From Roofer To Web Engineer: How Switching Careers Lead To New Opportunities
Apr 25, 2012
Fact of Reality #1: The current unemployment rate in the United States hovers around 8.3% according to the the U.S. Bureau of Labor Statistics. This rate does not factor in those who have given up on looking for a job or those fresh out of school who haven’t yet been able to find one. So the real unemployment rate is unknown.
Fact of Reality #2: There is a severe shortage in supply of developers. Companies like Google and Facebook make the news for hiring engineers en masse. The Internet giants can’t hire programmers fast enough. But what about those outside of Silicon Valley? Come to a Tech Cocktail mixer, and you’ll quickly discover the staggering number of startups all over the country desperate for good engineers.
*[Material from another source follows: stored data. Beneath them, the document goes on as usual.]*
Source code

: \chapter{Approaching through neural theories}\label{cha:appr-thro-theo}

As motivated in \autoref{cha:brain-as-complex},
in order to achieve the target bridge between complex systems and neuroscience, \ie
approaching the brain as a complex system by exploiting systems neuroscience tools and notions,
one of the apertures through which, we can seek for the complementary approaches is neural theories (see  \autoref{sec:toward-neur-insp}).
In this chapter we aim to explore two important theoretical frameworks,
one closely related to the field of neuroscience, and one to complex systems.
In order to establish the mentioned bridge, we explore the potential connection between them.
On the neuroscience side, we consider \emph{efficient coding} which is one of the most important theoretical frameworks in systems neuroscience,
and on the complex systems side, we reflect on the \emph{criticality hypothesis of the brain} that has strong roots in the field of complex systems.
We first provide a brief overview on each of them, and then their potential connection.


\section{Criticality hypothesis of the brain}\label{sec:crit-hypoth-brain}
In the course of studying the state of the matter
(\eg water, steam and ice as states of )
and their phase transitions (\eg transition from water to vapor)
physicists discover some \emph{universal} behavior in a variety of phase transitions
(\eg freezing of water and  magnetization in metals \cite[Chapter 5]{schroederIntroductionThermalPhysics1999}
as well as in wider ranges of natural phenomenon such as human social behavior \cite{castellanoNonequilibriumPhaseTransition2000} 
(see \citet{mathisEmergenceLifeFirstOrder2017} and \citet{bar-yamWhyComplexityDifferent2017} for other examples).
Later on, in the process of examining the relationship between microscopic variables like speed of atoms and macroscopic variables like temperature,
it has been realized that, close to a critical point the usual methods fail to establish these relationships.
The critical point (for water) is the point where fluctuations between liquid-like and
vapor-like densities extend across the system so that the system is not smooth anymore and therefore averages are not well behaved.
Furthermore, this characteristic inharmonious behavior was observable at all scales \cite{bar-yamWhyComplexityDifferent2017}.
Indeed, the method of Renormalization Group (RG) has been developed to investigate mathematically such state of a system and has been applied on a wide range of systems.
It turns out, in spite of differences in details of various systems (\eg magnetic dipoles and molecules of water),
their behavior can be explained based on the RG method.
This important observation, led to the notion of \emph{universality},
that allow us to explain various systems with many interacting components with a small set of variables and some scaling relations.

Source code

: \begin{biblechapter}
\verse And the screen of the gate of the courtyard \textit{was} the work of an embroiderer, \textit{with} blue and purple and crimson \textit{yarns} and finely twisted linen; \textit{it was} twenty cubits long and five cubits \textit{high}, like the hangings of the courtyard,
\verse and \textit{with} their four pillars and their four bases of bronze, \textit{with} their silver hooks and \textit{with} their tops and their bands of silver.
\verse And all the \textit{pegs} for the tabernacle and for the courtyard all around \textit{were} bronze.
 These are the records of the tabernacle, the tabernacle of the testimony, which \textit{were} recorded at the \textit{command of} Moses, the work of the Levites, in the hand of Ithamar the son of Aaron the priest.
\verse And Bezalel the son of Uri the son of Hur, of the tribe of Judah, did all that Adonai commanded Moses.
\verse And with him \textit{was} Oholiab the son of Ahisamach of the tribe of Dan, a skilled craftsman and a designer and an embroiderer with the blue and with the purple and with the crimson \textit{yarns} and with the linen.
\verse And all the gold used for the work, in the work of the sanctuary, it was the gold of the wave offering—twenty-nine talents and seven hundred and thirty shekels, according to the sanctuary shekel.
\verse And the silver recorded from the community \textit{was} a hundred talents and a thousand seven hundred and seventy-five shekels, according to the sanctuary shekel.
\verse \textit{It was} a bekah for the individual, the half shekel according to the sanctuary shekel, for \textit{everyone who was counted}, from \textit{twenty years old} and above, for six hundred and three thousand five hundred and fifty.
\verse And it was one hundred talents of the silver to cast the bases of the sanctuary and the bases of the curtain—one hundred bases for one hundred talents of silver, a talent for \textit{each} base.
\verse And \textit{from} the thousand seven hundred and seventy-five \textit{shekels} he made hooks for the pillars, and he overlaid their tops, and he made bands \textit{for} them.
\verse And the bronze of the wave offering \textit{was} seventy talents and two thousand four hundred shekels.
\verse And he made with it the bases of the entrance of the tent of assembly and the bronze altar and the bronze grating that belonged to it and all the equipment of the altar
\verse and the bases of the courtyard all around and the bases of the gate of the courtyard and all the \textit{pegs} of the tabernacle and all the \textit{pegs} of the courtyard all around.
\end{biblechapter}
The solution to this problem can’t possibly be as simple as switching career paths. After all, the issue must stem from a deeper, systemic issue of the macro-economy, right?
Not for Ben Dalgaard.
“When I graduated from the University of Iowa in 2006 with a degree in math and physics, I was optimistic about my odds of getting a job. I knew I was entering into a shaky job market, but I figured the merits of my major would set me apart. It didn’t work out that way.”
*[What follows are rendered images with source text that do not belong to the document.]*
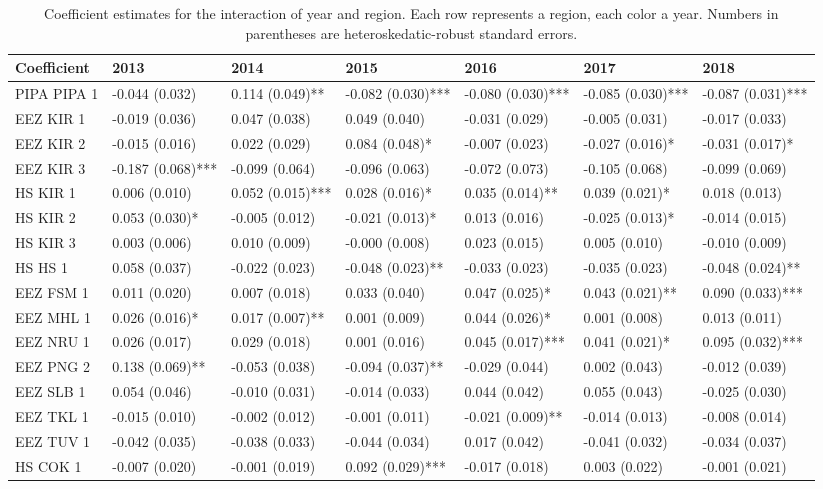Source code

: \begin{table}

\caption{\label{tab:}\label{tab:mean_change}Coefficient estimates for the interaction of year and region. Each row represents a region, each color a year. Numbers in parentheses are heteroskedatic-robust standard errors.}
\centering
\begin{tabular}[t]{lllllll}
\toprule
Coefficient & 2013 & 2014 & 2015 & 2016 & 2017 & 2018\\
\midrule
PIPA PIPA 1 & -0.044 (0.032) & 0.114 (0.049)** & -0.082 (0.030)*** & -0.080 (0.030)*** & -0.085 (0.030)*** & -0.087 (0.031)***\\
EEZ KIR 1 & -0.019 (0.036) & 0.047 (0.038) & 0.049 (0.040) & -0.031 (0.029) & -0.005 (0.031) & -0.017 (0.033)\\
EEZ KIR 2 & -0.015 (0.016) & 0.022 (0.029) & 0.084 (0.048)* & -0.007 (0.023) & -0.027 (0.016)* & -0.031 (0.017)*\\
EEZ KIR 3 & -0.187 (0.068)*** & -0.099 (0.064) & -0.096 (0.063) & -0.072 (0.073) & -0.105 (0.068) & -0.099 (0.069)\\
HS KIR 1 & 0.006 (0.010) & 0.052 (0.015)*** & 0.028 (0.016)* & 0.035 (0.014)** & 0.039 (0.021)* & 0.018 (0.013)\\
\addlinespace
HS KIR 2 & 0.053 (0.030)* & -0.005 (0.012) & -0.021 (0.013)* & 0.013 (0.016) & -0.025 (0.013)* & -0.014 (0.015)\\
HS KIR 3 & 0.003 (0.006) & 0.010 (0.009) & -0.000 (0.008) & 0.023 (0.015) & 0.005 (0.010) & -0.010 (0.009)\\
HS HS 1 & 0.058 (0.037) & -0.022 (0.023) & -0.048 (0.023)** & -0.033 (0.023) & -0.035 (0.023) & -0.048 (0.024)**\\
EEZ FSM 1 & 0.011 (0.020) & 0.007 (0.018) & 0.033 (0.040) & 0.047 (0.025)* & 0.043 (0.021)** & 0.090 (0.033)***\\
EEZ MHL 1 & 0.026 (0.016)* & 0.017 (0.007)** & 0.001 (0.009) & 0.044 (0.026)* & 0.001 (0.008) & 0.013 (0.011)\\
\addlinespace
EEZ NRU 1 & 0.026 (0.017) & 0.029 (0.018) & 0.001 (0.016) & 0.045 (0.017)*** & 0.041 (0.021)* & 0.095 (0.032)***\\
EEZ PNG 2 & 0.138 (0.069)** & -0.053 (0.038) & -0.094 (0.037)** & -0.029 (0.044) & 0.002 (0.043) & -0.012 (0.039)\\
EEZ SLB 1 & 0.054 (0.046) & -0.010 (0.031) & -0.014 (0.033) & 0.044 (0.042) & 0.055 (0.043) & -0.025 (0.030)\\
EEZ TKL 1 & -0.015 (0.010) & -0.002 (0.012) & -0.001 (0.011) & -0.021 (0.009)** & -0.014 (0.013) & -0.008 (0.014)\\
EEZ TUV 1 & -0.042 (0.035) & -0.038 (0.033) & -0.044 (0.034) & 0.017 (0.042) & -0.041 (0.032) & -0.034 (0.037)\\
HS COK 1 & -0.007 (0.020) & -0.001 (0.019) & 0.092 (0.029)*** & -0.017 (0.018) & 0.003 (0.022) & -0.001 (0.021)\\
\bottomrule
\end{tabular}
\end{table}
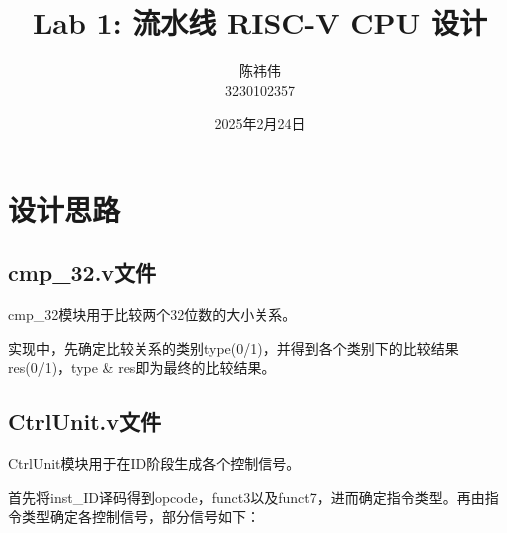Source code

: \documentclass{article}
\author{陈祎伟\\3230102357}
\title{Lab 1: 流水线 RISC-V CPU 设计}
\date{2025年2月24日}
\begin{document}
\maketitle
\section{设计思路}
\subsection{cmp\_32.v文件}
cmp\_32模块用于比较两个32位数的大小关系。\par
实现中，先确定比较关系的类别type(0/1)，并得到各个类别下的比较结果res(0/1)，type \& res即为最终的比较结果。\par

\subsection{CtrlUnit.v文件}
CtrlUnit模块用于在ID阶段生成各个控制信号。\par
首先将inst\_ID译码得到opcode，funct3以及funct7，进而确定指令类型。再由指令类型确定各控制信号，部分信号如下：\par
\end{document}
After an initial unsuccessful job hunting stint, Ben reluctantly moved back to his parent’s suburban Chicago home to accept the roofing position his dad offered him – not exactly the caliber work he expected from a math and physics degree. It didn’t take long before Ben gave the job search another go, this time in St. Louis. But again, Ben returned home without any luck.
“My dad could sense the frustration coming to a head and realized this could very easily be a lingering issue. It had already lasted for three years,” says Dalgaard. ”He suggested I look into computer programming.”
That’s when Dalgaard found Northwestern University’s Master of Science in Information Systems program. This two-year, online and/or on-campus program is suited for both those looking to change career paths as well as those looking to gain a more specialized training. Ben fell into the former category.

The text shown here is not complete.